● About this exercise
Pull every line containing "stop" from the entries.

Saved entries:
=== Begin Enclosure ===

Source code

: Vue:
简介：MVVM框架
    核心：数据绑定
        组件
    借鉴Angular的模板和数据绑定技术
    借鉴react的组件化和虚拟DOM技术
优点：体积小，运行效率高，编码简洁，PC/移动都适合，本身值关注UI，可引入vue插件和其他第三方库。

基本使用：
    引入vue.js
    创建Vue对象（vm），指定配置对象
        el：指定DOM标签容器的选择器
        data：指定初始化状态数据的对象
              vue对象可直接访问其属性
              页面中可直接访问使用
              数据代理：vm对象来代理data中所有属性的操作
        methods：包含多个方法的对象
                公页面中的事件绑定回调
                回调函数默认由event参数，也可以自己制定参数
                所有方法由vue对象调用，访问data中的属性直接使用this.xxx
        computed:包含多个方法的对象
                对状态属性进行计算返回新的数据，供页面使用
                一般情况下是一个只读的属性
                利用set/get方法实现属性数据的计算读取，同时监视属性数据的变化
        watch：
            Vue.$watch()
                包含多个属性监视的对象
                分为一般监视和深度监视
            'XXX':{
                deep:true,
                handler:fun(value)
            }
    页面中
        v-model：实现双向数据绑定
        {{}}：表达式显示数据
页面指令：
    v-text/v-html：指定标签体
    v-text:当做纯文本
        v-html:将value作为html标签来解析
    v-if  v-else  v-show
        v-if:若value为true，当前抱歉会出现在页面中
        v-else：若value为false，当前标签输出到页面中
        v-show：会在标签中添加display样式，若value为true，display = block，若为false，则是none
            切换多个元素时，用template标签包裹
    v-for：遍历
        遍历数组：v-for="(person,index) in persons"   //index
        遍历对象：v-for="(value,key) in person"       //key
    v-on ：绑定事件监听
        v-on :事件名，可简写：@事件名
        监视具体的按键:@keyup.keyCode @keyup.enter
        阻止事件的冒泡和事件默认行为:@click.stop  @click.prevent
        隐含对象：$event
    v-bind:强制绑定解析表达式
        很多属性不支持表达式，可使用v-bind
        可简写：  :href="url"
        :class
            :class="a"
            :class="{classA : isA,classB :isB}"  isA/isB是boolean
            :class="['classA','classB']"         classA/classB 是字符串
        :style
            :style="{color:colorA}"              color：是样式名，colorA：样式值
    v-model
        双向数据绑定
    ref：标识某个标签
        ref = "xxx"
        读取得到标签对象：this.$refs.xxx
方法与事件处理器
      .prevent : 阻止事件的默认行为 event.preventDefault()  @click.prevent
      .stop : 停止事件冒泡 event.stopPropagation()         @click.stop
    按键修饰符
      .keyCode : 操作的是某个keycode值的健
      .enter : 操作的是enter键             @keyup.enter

=== End Enclosure ===

● The completed task
        阻止事件的冒泡和事件默认行为:@click.stop  @click.prevent
      .stop : 停止事件冒泡 event.stopPropagation()         @click.stop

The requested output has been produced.